What you should do:
Look below for the line holding "- 🧾 Глава 3: Аутентификация (в планах)" and the line holding "London Coming Soon". Transcribe exactly those lines and all lines between them, nothing more.

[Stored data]
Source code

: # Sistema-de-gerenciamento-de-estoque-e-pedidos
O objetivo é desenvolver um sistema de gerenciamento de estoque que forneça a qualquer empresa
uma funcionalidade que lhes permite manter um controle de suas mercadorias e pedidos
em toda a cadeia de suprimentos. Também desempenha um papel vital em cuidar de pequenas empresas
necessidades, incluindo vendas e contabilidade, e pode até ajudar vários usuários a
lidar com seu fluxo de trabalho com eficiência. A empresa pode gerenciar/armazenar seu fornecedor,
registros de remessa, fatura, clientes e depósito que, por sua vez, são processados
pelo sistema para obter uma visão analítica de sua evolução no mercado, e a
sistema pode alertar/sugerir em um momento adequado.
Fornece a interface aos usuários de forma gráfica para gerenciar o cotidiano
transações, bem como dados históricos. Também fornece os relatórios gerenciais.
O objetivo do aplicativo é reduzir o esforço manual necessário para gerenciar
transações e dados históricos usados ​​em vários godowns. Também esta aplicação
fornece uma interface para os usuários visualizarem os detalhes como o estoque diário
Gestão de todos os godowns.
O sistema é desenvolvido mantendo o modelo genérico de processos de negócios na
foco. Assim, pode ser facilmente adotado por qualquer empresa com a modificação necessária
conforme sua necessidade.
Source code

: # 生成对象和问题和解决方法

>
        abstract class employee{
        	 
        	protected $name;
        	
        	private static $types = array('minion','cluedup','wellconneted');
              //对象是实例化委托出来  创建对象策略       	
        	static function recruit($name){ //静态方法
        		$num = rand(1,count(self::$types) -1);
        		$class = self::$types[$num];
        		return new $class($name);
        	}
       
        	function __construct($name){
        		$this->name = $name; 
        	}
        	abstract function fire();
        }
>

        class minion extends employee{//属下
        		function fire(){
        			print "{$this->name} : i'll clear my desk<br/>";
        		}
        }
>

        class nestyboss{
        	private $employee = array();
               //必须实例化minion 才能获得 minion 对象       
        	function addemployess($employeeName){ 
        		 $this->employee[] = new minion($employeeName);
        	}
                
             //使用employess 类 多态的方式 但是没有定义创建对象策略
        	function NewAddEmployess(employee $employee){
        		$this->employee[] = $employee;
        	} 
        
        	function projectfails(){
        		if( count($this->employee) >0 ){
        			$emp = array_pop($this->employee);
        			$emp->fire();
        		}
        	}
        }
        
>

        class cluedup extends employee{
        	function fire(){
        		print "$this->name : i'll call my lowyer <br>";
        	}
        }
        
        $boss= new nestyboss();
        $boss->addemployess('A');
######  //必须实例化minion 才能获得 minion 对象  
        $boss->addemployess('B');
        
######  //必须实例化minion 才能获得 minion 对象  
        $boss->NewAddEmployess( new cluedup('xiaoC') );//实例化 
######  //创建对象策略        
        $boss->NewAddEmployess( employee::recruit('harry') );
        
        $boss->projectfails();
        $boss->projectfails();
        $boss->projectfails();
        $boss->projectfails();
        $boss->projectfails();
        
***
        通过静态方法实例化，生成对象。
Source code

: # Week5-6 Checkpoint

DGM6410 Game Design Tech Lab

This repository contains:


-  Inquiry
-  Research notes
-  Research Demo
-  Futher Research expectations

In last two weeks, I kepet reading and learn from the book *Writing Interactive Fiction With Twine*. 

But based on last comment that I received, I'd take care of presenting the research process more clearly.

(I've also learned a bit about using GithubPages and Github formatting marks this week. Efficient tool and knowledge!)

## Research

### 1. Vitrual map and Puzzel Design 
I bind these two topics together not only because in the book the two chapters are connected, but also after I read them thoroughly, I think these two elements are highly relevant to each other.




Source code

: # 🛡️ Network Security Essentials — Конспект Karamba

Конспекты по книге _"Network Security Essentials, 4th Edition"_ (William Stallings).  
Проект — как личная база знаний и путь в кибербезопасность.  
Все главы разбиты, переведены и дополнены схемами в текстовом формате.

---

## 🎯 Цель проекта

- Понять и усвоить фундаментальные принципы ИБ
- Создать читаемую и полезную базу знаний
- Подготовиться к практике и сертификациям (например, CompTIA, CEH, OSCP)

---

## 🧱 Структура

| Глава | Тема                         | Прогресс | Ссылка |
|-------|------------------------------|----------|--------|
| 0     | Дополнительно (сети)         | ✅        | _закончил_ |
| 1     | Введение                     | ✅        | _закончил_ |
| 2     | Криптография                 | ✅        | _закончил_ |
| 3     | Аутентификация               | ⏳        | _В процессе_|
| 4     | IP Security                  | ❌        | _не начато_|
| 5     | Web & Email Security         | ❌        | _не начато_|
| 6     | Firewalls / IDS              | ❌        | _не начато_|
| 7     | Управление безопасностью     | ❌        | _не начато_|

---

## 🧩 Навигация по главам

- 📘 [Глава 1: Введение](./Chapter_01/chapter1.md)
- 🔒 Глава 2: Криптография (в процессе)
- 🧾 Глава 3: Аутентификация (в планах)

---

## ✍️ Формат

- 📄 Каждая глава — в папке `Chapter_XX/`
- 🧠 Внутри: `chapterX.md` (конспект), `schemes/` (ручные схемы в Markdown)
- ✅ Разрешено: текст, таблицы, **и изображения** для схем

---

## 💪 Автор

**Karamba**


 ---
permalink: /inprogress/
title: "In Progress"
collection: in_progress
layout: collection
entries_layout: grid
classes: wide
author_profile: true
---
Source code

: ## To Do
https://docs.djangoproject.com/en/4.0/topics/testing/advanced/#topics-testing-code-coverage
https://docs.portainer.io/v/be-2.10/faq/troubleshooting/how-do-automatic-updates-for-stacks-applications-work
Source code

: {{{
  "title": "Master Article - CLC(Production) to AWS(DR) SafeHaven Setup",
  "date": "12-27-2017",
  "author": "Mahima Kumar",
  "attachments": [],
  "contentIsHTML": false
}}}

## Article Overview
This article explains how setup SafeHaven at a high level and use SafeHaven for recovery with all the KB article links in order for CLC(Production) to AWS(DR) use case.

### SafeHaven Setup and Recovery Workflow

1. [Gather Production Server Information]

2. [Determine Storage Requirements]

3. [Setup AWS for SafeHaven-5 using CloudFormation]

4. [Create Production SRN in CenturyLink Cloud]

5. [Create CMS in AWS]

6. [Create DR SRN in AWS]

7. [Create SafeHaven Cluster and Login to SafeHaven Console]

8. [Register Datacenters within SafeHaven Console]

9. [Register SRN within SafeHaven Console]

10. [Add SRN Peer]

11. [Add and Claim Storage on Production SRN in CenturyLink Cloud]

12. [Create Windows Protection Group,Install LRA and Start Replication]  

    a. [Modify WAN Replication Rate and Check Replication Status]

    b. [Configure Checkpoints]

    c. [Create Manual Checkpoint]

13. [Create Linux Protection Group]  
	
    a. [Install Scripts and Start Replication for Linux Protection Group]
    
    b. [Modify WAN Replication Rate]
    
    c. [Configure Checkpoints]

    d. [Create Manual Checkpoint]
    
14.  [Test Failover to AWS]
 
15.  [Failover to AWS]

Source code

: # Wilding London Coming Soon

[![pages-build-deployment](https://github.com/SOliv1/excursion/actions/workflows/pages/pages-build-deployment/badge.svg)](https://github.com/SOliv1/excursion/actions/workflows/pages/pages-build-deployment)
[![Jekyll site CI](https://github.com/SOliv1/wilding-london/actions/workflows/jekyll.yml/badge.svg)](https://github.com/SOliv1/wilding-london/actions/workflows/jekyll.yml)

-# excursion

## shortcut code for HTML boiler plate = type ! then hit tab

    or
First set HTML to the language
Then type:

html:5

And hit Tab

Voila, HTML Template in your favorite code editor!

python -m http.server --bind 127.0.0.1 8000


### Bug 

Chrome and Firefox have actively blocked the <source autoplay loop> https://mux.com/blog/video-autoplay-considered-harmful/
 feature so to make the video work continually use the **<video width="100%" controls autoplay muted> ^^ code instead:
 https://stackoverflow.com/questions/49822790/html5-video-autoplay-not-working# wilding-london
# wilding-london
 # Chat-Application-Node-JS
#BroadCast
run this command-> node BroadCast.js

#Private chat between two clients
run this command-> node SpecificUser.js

Response for this exercise:
- 🧾 Глава 3: Аутентификация (в планах)

---

## ✍️ Формат

- 📄 Каждая глава — в папке `Chapter_XX/`
- 🧠 Внутри: `chapterX.md` (конспект), `schemes/` (ручные схемы в Markdown)
- ✅ Разрешено: текст, таблицы, **и изображения** для схем

---

## 💪 Автор

**Karamba**


 ---
permalink: /inprogress/
title: "In Progress"
collection: in_progress
layout: collection
entries_layout: grid
classes: wide
author_profile: true
---
Source code

: ## To Do
https://docs.djangoproject.com/en/4.0/topics/testing/advanced/#topics-testing-code-coverage
https://docs.portainer.io/v/be-2.10/faq/troubleshooting/how-do-automatic-updates-for-stacks-applications-work
Source code

: {{{
  "title": "Master Article - CLC(Production) to AWS(DR) SafeHaven Setup",
  "date": "12-27-2017",
  "author": "Mahima Kumar",
  "attachments": [],
  "contentIsHTML": false
}}}

## Article Overview
This article explains how setup SafeHaven at a high level and use SafeHaven for recovery with all the KB article links in order for CLC(Production) to AWS(DR) use case.

### SafeHaven Setup and Recovery Workflow

1. [Gather Production Server Information]

2. [Determine Storage Requirements]

3. [Setup AWS for SafeHaven-5 using CloudFormation]

4. [Create Production SRN in CenturyLink Cloud]

5. [Create CMS in AWS]

6. [Create DR SRN in AWS]

7. [Create SafeHaven Cluster and Login to SafeHaven Console]

8. [Register Datacenters within SafeHaven Console]

9. [Register SRN within SafeHaven Console]

10. [Add SRN Peer]

11. [Add and Claim Storage on Production SRN in CenturyLink Cloud]

12. [Create Windows Protection Group,Install LRA and Start Replication]  

    a. [Modify WAN Replication Rate and Check Replication Status]

    b. [Configure Checkpoints]

    c. [Create Manual Checkpoint]

13. [Create Linux Protection Group]  
	
    a. [Install Scripts and Start Replication for Linux Protection Group]
    
    b. [Modify WAN Replication Rate]
    
    c. [Configure Checkpoints]

    d. [Create Manual Checkpoint]
    
14.  [Test Failover to AWS]
 
15.  [Failover to AWS]

Source code

: # Wilding London Coming Soon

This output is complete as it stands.